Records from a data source
┌──

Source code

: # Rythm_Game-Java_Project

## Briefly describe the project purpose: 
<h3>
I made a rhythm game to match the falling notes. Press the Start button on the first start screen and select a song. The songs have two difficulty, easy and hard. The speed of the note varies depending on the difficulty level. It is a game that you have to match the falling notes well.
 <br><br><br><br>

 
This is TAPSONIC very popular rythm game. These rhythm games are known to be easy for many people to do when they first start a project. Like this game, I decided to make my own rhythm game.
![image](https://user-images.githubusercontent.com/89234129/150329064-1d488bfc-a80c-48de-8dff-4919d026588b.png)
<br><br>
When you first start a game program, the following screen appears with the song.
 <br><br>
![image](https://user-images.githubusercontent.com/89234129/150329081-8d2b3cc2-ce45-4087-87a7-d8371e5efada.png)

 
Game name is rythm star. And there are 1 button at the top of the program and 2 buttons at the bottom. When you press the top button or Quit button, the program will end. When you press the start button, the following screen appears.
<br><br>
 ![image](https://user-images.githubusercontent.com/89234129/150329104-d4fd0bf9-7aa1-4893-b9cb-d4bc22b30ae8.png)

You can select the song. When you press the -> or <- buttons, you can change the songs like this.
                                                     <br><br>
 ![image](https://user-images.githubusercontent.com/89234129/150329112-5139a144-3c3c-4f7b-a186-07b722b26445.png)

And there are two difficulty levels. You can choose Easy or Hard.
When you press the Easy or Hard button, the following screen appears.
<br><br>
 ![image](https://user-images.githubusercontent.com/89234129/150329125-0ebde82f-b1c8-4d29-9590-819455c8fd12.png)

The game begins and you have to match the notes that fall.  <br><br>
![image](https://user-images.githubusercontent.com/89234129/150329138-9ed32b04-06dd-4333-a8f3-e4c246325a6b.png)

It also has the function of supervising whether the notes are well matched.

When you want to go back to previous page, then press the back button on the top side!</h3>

└──

* [Brief] Copy out each record word for word.

* [Answer for the task]
Source code

: # Rythm_Game-Java_Project

## Briefly describe the project purpose: 
<h3>
I made a rhythm game to match the falling notes. Press the Start button on the first start screen and select a song. The songs have two difficulty, easy and hard. The speed of the note varies depending on the difficulty level. It is a game that you have to match the falling notes well.
 <br><br><br><br>

 
This is TAPSONIC very popular rythm game. These rhythm games are known to be easy for many people to do when they first start a project. Like this game, I decided to make my own rhythm game.
![image](https://user-images.githubusercontent.com/89234129/150329064-1d488bfc-a80c-48de-8dff-4919d026588b.png)
<br><br>
When you first start a game program, the following screen appears with the song.
 <br><br>
![image](https://user-images.githubusercontent.com/89234129/150329081-8d2b3cc2-ce45-4087-87a7-d8371e5efada.png)

 
Game name is rythm star. And there are 1 button at the top of the program and 2 buttons at the bottom. When you press the top button or Quit button, the program will end. When you press the start button, the following screen appears.
<br><br>
 ![image](https://user-images.githubusercontent.com/89234129/150329104-d4fd0bf9-7aa1-4893-b9cb-d4bc22b30ae8.png)

You can select the song. When you press the -> or <- buttons, you can change the songs like this.
                                                     <br><br>
 ![image](https://user-images.githubusercontent.com/89234129/150329112-5139a144-3c3c-4f7b-a186-07b722b26445.png)

And there are two difficulty levels. You can choose Easy or Hard.
When you press the Easy or Hard button, the following screen appears.
<br><br>
 ![image](https://user-images.githubusercontent.com/89234129/150329125-0ebde82f-b1c8-4d29-9590-819455c8fd12.png)

The game begins and you have to match the notes that fall.  <br><br>
![image](https://user-images.githubusercontent.com/89234129/150329138-9ed32b04-06dd-4333-a8f3-e4c246325a6b.png)

It also has the function of supervising whether the notes are well matched.

When you want to go back to previous page, then press the back button on the top side!</h3>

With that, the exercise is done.